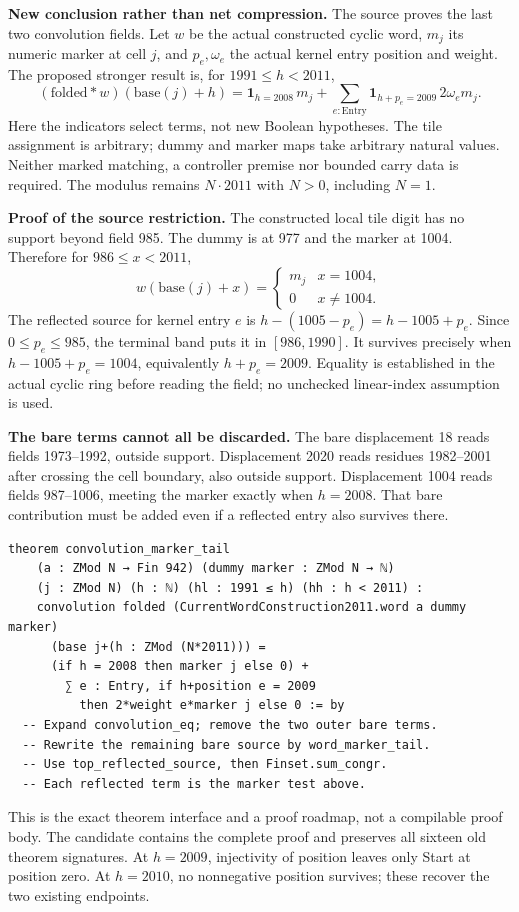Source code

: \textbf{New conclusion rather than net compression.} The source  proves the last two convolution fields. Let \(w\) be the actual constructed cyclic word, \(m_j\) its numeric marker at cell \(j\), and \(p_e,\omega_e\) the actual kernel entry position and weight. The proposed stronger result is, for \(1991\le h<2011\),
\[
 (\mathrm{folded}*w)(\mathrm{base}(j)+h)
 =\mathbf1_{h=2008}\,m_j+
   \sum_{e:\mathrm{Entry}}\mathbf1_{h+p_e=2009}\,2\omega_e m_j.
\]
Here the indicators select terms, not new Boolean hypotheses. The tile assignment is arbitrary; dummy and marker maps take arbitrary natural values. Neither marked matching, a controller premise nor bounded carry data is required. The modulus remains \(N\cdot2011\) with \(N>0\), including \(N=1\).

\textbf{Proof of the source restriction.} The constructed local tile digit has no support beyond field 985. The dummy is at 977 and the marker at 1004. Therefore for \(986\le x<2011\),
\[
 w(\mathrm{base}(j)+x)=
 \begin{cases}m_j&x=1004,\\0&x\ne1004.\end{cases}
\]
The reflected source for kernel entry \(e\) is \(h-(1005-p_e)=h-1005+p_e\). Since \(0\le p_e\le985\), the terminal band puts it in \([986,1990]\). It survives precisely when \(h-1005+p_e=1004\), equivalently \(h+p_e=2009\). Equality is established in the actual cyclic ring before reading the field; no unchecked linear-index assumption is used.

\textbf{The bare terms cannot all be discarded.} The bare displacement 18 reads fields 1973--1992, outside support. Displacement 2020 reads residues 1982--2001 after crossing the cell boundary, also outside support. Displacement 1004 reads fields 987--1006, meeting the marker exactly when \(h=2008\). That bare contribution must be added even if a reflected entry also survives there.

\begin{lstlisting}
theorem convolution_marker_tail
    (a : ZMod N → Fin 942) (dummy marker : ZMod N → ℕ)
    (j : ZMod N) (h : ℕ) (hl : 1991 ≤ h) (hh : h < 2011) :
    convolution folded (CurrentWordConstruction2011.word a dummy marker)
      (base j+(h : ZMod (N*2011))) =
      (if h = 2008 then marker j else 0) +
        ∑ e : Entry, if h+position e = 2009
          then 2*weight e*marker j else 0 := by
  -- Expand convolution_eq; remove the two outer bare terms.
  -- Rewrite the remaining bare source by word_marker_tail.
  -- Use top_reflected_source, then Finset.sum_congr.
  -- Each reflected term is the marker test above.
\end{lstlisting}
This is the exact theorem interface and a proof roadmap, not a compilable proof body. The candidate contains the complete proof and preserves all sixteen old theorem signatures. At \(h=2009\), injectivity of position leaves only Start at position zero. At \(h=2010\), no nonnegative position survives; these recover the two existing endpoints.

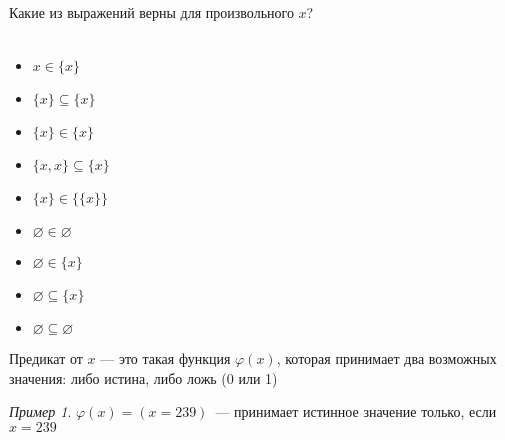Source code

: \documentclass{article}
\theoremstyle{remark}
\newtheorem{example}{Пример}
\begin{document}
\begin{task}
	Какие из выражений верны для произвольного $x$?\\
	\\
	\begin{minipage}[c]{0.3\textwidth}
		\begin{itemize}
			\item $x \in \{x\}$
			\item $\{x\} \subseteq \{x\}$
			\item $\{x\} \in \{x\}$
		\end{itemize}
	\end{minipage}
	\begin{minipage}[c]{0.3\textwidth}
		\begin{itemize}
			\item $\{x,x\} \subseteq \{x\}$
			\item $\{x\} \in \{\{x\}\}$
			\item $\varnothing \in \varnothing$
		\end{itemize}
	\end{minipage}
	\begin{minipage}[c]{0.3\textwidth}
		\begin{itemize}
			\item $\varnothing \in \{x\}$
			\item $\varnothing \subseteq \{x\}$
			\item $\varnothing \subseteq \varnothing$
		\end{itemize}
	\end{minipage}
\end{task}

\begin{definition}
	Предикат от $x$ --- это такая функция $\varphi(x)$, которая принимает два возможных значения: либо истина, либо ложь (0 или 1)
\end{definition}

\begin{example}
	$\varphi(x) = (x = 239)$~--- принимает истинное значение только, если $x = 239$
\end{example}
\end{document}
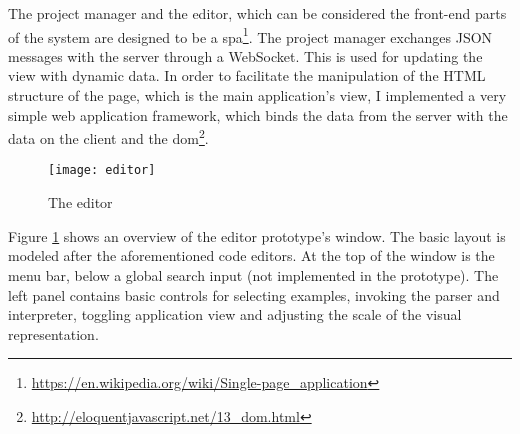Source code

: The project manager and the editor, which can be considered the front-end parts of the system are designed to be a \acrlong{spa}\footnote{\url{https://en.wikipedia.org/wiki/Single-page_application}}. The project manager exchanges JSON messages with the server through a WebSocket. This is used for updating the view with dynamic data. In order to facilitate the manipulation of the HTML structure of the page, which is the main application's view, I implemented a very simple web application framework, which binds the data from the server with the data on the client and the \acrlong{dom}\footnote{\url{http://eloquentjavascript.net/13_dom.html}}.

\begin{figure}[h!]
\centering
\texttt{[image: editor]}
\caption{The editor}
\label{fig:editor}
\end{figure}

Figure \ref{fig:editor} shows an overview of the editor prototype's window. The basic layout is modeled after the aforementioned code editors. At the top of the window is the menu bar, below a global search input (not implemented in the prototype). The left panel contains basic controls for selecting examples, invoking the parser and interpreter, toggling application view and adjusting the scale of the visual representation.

- - - -

> **Exercise aim**:
Repeat verbatim the lines between the start of the data and the line containing "The reflected source", both ends included, omitting all pictures.

> **Answer box**:
Source code

: \textbf{New conclusion rather than net compression.} The source  proves the last two convolution fields. Let \(w\) be the actual constructed cyclic word, \(m_j\) its numeric marker at cell \(j\), and \(p_e,\omega_e\) the actual kernel entry position and weight. The proposed stronger result is, for \(1991\le h<2011\),
\[
 (\mathrm{folded}*w)(\mathrm{base}(j)+h)
 =\mathbf1_{h=2008}\,m_j+
   \sum_{e:\mathrm{Entry}}\mathbf1_{h+p_e=2009}\,2\omega_e m_j.
\]
Here the indicators select terms, not new Boolean hypotheses. The tile assignment is arbitrary; dummy and marker maps take arbitrary natural values. Neither marked matching, a controller premise nor bounded carry data is required. The modulus remains \(N\cdot2011\) with \(N>0\), including \(N=1\).

\textbf{Proof of the source restriction.} The constructed local tile digit has no support beyond field 985. The dummy is at 977 and the marker at 1004. Therefore for \(986\le x<2011\),
\[
 w(\mathrm{base}(j)+x)=
 \begin{cases}m_j&x=1004,\\0&x\ne1004.\end{cases}
\]
The reflected source for kernel entry \(e\) is \(h-(1005-p_e)=h-1005+p_e\). Since \(0\le p_e\le985\), the terminal band puts it in \([986,1990]\). It survives precisely when \(h-1005+p_e=1004\), equivalently \(h+p_e=2009\). Equality is established in the actual cyclic ring before reading the field; no unchecked linear-index assumption is used.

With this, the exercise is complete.